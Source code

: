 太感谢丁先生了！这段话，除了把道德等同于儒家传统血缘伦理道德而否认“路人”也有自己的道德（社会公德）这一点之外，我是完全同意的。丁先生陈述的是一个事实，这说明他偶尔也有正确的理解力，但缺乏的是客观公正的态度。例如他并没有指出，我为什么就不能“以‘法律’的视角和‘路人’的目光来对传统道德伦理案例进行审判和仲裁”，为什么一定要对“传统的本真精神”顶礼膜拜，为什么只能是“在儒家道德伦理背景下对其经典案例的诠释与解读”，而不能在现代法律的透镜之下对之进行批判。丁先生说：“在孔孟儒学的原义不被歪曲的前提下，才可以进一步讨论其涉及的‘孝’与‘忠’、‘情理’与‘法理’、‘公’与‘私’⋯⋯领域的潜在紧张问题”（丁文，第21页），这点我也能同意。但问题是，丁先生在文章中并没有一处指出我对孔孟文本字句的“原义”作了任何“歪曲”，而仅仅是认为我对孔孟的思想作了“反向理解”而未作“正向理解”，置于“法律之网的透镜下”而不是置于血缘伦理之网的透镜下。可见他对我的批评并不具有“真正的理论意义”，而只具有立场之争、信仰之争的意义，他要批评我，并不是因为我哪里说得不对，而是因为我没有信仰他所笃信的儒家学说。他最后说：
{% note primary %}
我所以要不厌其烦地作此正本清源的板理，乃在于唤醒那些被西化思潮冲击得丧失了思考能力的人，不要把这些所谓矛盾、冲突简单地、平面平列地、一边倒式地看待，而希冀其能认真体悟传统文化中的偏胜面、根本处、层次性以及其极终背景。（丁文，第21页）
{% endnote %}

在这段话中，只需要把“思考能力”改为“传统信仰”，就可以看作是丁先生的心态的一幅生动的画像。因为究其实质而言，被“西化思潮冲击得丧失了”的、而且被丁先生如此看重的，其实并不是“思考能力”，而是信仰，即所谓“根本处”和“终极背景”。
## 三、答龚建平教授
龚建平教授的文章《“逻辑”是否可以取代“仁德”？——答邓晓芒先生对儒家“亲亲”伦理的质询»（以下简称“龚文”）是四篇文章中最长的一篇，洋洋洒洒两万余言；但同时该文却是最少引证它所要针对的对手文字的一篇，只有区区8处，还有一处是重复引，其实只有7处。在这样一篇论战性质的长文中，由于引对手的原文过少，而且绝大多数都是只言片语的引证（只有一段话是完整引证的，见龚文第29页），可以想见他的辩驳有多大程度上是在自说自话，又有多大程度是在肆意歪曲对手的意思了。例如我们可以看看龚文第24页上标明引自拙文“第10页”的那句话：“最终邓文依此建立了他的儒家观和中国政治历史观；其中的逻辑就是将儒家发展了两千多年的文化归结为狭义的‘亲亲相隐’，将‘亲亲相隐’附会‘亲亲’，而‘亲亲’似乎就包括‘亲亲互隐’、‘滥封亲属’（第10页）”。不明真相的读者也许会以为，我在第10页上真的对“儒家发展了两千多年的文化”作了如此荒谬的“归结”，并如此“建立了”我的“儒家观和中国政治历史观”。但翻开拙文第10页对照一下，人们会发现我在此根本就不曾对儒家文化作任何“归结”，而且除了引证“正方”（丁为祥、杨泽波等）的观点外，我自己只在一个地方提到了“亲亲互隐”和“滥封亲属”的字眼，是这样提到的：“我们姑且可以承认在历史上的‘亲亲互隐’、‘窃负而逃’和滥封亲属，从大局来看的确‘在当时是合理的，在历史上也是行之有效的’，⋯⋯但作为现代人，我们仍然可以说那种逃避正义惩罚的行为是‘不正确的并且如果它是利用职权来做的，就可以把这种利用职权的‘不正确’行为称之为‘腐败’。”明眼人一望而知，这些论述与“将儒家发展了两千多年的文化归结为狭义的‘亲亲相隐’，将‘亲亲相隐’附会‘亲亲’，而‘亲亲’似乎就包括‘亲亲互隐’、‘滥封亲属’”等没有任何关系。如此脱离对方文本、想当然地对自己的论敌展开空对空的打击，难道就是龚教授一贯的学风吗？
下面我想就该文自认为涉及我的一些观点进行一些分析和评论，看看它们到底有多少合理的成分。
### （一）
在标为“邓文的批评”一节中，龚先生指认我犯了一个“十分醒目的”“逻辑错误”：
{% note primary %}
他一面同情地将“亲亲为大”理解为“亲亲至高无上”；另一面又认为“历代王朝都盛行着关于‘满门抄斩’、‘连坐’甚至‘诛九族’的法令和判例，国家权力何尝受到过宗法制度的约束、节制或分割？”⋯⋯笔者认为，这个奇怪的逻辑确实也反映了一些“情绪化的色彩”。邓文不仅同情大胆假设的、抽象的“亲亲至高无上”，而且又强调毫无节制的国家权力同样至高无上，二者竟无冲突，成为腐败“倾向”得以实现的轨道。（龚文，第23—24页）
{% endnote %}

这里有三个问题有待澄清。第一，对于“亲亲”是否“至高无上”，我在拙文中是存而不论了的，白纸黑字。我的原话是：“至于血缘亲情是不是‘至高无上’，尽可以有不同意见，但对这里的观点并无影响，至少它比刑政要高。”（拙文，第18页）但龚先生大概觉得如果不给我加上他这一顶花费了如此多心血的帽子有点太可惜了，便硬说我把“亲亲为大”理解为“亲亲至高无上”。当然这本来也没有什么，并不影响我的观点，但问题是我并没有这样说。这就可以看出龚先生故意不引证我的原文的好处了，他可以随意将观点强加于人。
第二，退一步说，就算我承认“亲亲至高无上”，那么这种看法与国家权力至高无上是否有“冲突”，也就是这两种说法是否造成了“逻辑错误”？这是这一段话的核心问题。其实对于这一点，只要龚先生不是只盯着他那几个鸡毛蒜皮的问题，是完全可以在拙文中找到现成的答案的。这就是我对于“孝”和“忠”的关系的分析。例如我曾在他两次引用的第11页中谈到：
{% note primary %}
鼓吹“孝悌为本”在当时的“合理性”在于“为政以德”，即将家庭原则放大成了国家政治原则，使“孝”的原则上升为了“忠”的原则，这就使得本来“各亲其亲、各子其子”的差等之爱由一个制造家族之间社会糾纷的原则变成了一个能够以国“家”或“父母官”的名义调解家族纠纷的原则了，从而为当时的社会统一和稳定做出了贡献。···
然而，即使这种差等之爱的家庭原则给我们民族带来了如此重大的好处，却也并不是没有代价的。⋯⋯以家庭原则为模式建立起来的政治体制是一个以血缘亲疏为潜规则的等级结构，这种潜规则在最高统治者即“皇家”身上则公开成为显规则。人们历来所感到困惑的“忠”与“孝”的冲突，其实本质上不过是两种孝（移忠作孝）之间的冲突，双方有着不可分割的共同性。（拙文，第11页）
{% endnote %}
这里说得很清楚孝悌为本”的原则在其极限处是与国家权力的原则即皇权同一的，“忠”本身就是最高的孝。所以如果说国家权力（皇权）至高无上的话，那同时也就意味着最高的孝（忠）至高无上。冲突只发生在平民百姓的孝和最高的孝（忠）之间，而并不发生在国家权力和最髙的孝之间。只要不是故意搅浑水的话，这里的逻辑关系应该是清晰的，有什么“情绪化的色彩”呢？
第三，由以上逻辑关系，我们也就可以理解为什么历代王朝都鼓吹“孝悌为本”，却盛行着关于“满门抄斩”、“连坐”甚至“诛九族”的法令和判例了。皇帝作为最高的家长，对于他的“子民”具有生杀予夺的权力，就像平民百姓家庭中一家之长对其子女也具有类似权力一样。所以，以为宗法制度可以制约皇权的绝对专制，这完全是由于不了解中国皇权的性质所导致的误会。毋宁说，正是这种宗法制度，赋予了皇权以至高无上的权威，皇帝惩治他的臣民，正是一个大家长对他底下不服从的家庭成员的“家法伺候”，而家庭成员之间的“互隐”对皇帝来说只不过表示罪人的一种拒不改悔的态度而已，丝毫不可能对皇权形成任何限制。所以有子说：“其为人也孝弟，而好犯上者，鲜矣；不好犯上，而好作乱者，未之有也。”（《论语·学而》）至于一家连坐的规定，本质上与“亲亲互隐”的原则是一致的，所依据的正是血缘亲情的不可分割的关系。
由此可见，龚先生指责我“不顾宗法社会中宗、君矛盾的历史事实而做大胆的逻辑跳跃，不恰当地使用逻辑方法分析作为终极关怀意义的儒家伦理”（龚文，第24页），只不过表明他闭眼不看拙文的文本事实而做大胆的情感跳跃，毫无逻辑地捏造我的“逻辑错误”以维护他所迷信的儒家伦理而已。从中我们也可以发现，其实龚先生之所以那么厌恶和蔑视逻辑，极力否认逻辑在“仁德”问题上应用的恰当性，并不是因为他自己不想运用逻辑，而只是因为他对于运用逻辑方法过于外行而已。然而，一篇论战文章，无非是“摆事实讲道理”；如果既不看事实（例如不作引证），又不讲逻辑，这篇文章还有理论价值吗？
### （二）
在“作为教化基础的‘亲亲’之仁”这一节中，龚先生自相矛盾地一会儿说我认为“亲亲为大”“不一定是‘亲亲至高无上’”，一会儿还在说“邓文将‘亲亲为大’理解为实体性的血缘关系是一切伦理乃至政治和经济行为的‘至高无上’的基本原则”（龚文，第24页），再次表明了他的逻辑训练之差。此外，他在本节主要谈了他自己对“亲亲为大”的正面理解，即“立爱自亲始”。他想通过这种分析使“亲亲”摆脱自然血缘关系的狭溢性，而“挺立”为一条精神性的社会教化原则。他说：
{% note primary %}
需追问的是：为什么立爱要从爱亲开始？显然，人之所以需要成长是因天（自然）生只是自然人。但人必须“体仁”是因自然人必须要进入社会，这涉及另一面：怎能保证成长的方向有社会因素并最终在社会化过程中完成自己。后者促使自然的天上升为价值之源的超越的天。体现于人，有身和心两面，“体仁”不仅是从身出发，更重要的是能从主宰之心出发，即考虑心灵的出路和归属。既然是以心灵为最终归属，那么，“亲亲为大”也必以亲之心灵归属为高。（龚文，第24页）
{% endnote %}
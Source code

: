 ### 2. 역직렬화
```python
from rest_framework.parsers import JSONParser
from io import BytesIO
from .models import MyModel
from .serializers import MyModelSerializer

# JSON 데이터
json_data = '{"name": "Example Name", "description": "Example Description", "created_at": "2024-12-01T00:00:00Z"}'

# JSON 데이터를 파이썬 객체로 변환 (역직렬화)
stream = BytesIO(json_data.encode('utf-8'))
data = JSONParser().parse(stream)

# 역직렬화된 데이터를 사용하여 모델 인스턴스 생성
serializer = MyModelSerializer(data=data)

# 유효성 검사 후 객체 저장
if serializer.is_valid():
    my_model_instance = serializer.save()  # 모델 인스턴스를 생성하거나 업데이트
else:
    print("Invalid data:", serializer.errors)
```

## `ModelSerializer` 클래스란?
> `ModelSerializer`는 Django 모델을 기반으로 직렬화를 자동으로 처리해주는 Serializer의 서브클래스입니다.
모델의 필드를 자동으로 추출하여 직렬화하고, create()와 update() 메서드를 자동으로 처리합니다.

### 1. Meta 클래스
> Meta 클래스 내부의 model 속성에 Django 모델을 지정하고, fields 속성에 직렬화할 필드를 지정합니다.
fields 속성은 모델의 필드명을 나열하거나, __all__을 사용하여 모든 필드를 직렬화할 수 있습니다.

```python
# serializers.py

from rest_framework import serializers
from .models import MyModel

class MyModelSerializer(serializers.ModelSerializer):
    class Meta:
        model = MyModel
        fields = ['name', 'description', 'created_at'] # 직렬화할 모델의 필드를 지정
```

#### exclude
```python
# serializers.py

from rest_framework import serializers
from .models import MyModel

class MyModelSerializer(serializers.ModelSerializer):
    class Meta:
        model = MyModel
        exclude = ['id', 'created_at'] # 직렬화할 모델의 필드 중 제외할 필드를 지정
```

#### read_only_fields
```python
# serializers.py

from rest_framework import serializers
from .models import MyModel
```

> **Exercise goal**:
Every line above that holds "Django" should be copied out.

> **Written answer**:
> `ModelSerializer`는 Django 모델을 기반으로 직렬화를 자동으로 처리해주는 Serializer의 서브클래스입니다.
> Meta 클래스 내부의 model 속성에 Django 모델을 지정하고, fields 속성에 직렬화할 필드를 지정합니다.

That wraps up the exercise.